# pkg port to Linux



## vbu (Aug 5, 2015)

I am working on building FreeBSD packages on Fedora. I am working with pkgng on FreeBSD.
Has anyone ported pkg tool to Linux ?


----------



## drhowarddrfine (Aug 5, 2015)

This sounds like a Fedora/Linux question you should ask on a Fedora/Linux board.


----------



## kpa (Aug 5, 2015)

Porting pkg itself to Linux shouldn't be too hard since the code is quite simple C code and is quite portable, it's already ported to DragonFlyBSD where it has become the official package manager. The big hurdle on Linux would be to create the ports(7) tree equivalent for Linux. Pkg and the ports tree are inseparable at the moment, much of the pkg's internal workings are based on assumptions made on the ports tree.


----------



## vbu (Aug 5, 2015)

I don't intend to use pkg as a package manager in lLinux. I just want to compile and generate the new style BSD packages on lLinux. That is because lI use lLinux as the build environment.
The code is quite simple and lI have a hacked up version working on Fedora. Was wondering if someone already ported it in a clean way.


----------



## ANOKNUSA (Aug 5, 2015)

You want to port the FreeBSD package manager to Linux so you can use Linux as a platform to build packages for FreeBSD? Am I understanding that correctly?
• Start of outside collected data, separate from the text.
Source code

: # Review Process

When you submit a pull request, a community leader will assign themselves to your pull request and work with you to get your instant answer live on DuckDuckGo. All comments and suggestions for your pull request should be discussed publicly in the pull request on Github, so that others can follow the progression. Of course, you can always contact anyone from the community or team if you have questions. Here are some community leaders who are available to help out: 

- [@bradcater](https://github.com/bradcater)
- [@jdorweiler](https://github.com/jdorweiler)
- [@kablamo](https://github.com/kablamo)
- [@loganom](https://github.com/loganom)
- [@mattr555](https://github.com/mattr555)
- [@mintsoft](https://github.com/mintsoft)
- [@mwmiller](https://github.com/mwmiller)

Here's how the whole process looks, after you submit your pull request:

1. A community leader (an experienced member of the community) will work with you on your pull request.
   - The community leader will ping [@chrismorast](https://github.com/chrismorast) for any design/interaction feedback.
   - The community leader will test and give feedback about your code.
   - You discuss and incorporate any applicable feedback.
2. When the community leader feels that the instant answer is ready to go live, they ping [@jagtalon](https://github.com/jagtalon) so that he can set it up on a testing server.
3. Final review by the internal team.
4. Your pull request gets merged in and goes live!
If so, this is almost certainly an X-Y problem. Let's revisit your question: you're wondering if anyone has bothered to port pkg(8) to Linux, because you'd like to use it on Linux to build FreeBSD packages. The answer is probably, "No, no-one has ported pkg(8) to Linux for that or any other purpose." What someone quite likely _has_ done, however, is addressed whatever deficiency you think there is in building FreeBSD packages on a FreeBSD system. Clearly, the rudimentary tools for building packages using FreeBSD exist. On top of that, FreeBSD already has its own bulk package building and continuous integration systems. Not too surprising, since the package manager would be worthless without them.

So why would you go through the extra work for some dirty hack to get packages to build on a non-native platform? What are you _really_ trying to do? What do you _really_ expect to happen?


----------



## vbu (Aug 5, 2015)

I have multiple targets and packages are built for lLinux, BSD, cygwin etc, So some x-y problem is necessary.
Currently I have the packages built for BSDFreeBSD 8, but with 10 the new package manager comes in and that is why ii need to port the pkg tool to get the new style packages.


----------



## ANOKNUSA (Aug 6, 2015)

vbu said:


> I have multiple targets and packages are built for lLinux, BSD, cygwin etc,



Targets for what, exactly? What packages are you building? Obviously if you have at least one FreeBSD target then you have at least one FreeBSD system you can use to build the packages.

Unless, of course, you're trying to package software you've written yourself for FreeBSD, and the targets are other users. If that's the case, then just submit your port for inclusion into the ports tree. It will be built into an official package for inclusion in the official repository, just as every other port is. No need to bother with trying to slap some kludge together, and the package will be built by folks who know the package manager better than most of us.


----------